There is an app called SpectrumView on the app store that we used to check out whether or not we were getting a hum and what frequency it was at. It was quite useful in debugging problem. We noticed, that as we rotated the radio around the hum came and went. How strange! Anyway, it turned out to be a problem with how the radio was grounded, and the wire I was using to ground it had a coating on the outside despite appearing to look like copper. Once that was figured out, performance went up immediately! There are grounding rods you can get that a long and made of copper that you can plant in the ground - I highly recommend these to create a good ground.
The second area of improvement is the antenna. I started with a very short whip antenna just to see if I could get any signal, then moved to this Buddipole long telescopic whip antenna. 10ft sees like a reasonable length to be able to get the VLF signals yet still maintain a modicum of portability. This was the final design that works, though I have plans and dreams of magnetic loop antennas which should provide even better signal in noisy environments.
It should be noted the large body of water around Lake Tahoe also makes an excellent ground plane.
09/05/2018 at 03:37 •
I got a question about the acrylic light vortex and thought I'd create a log about it's creation. I was originally inspired by the signs that are in the hackerspace Noisebridge in San Francisco. They have an LED strip at the top, and acrylic is etched so that letters and shapes are illuminated. It looks great at night. I wanted to combine that effect with an optical illusion and thought of a vortex mesh shape.
I created some code in python to create a vortex which you can see here. Once I'd created the shape, and imported it into inkscape, I realised that the vortex shape had hidden surfaces which would make it not work with the laser cutter! Hidden Surface Removal turns out to be this classic problem when dealing with meshes in computational geometry. I happen to have two good friends who work professionally in the field of computational geometry, and they helped me with the code to remove the hidden surfaces. That's the story of the shape and how it came to be.

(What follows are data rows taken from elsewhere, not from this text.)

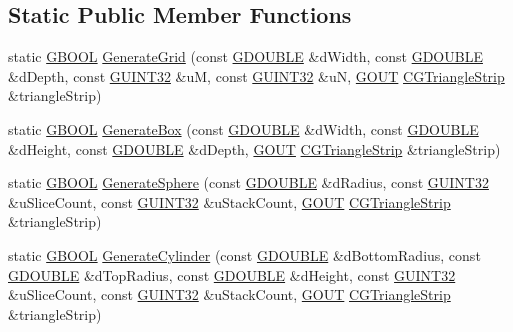 \subsection*{Static Public Member Functions}
\begin{DoxyCompactItemize}
\item 
static \hyperlink{_g_types_8h_a2901915743626352a6820c5405f556dc}{G\+B\+O\+O\+L} \hyperlink{class_c_g_geometry_generator_a7c26b57b9d302715f188558cc5b6bf9f}{Generate\+Grid} (const \hyperlink{_g_types_8h_afd05ac85f90ee8e2a733928545462cd4}{G\+D\+O\+U\+B\+L\+E} \&d\+Width, const \hyperlink{_g_types_8h_afd05ac85f90ee8e2a733928545462cd4}{G\+D\+O\+U\+B\+L\+E} \&d\+Depth, const \hyperlink{_g_types_8h_a2e1a1c77d1349057202e2f34e071019c}{G\+U\+I\+N\+T32} \&u\+M, const \hyperlink{_g_types_8h_a2e1a1c77d1349057202e2f34e071019c}{G\+U\+I\+N\+T32} \&u\+N, \hyperlink{_g_types_8h_a0858ec221262e635612871d70ca233ad}{G\+O\+U\+T} \hyperlink{class_c_g_triangle_strip}{C\+G\+Triangle\+Strip} \&triangle\+Strip)
\item 
static \hyperlink{_g_types_8h_a2901915743626352a6820c5405f556dc}{G\+B\+O\+O\+L} \hyperlink{class_c_g_geometry_generator_a614212df30df365d8da2c036fb972961}{Generate\+Box} (const \hyperlink{_g_types_8h_afd05ac85f90ee8e2a733928545462cd4}{G\+D\+O\+U\+B\+L\+E} \&d\+Width, const \hyperlink{_g_types_8h_afd05ac85f90ee8e2a733928545462cd4}{G\+D\+O\+U\+B\+L\+E} \&d\+Height, const \hyperlink{_g_types_8h_afd05ac85f90ee8e2a733928545462cd4}{G\+D\+O\+U\+B\+L\+E} \&d\+Depth, \hyperlink{_g_types_8h_a0858ec221262e635612871d70ca233ad}{G\+O\+U\+T} \hyperlink{class_c_g_triangle_strip}{C\+G\+Triangle\+Strip} \&triangle\+Strip)
\item 
static \hyperlink{_g_types_8h_a2901915743626352a6820c5405f556dc}{G\+B\+O\+O\+L} \hyperlink{class_c_g_geometry_generator_a43dab8b30599095401c02daa97f8b0b5}{Generate\+Sphere} (const \hyperlink{_g_types_8h_afd05ac85f90ee8e2a733928545462cd4}{G\+D\+O\+U\+B\+L\+E} \&d\+Radius, const \hyperlink{_g_types_8h_a2e1a1c77d1349057202e2f34e071019c}{G\+U\+I\+N\+T32} \&u\+Slice\+Count, const \hyperlink{_g_types_8h_a2e1a1c77d1349057202e2f34e071019c}{G\+U\+I\+N\+T32} \&u\+Stack\+Count, \hyperlink{_g_types_8h_a0858ec221262e635612871d70ca233ad}{G\+O\+U\+T} \hyperlink{class_c_g_triangle_strip}{C\+G\+Triangle\+Strip} \&triangle\+Strip)
\item 
static \hyperlink{_g_types_8h_a2901915743626352a6820c5405f556dc}{G\+B\+O\+O\+L} \hyperlink{class_c_g_geometry_generator_a3eb461a3ef0bf6cd3fca4eca37461b5d}{Generate\+Cylinder} (const \hyperlink{_g_types_8h_afd05ac85f90ee8e2a733928545462cd4}{G\+D\+O\+U\+B\+L\+E} \&d\+Bottom\+Radius, const \hyperlink{_g_types_8h_afd05ac85f90ee8e2a733928545462cd4}{G\+D\+O\+U\+B\+L\+E} \&d\+Top\+Radius, const \hyperlink{_g_types_8h_afd05ac85f90ee8e2a733928545462cd4}{G\+D\+O\+U\+B\+L\+E} \&d\+Height, const \hyperlink{_g_types_8h_a2e1a1c77d1349057202e2f34e071019c}{G\+U\+I\+N\+T32} \&u\+Slice\+Count, const \hyperlink{_g_types_8h_a2e1a1c77d1349057202e2f34e071019c}{G\+U\+I\+N\+T32} \&u\+Stack\+Count, \hyperlink{_g_types_8h_a0858ec221262e635612871d70ca233ad}{G\+O\+U\+T} \hyperlink{class_c_g_triangle_strip}{C\+G\+Triangle\+Strip} \&triangle\+Strip)

\end{DoxyCompactItemize}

File types. Python goes to svg, open in inkscape to save as an .EPS format, then use the plugin pstoedit to finally convert to a dxf ready for the laser cutter. Phew! Wow. Anyway, it all works and is all using open source.
I then went to Tap Plastics, got a big sheet of acrylic and walked back to laser cut the design on the Kaitian CM1309. The LED light strip I used is really awesome and pretty cheap - Here is a link. I was pretty happy with how it turned out and would consider doing this process of doing any shape with python, then converting to a dxf for the laser cutter again.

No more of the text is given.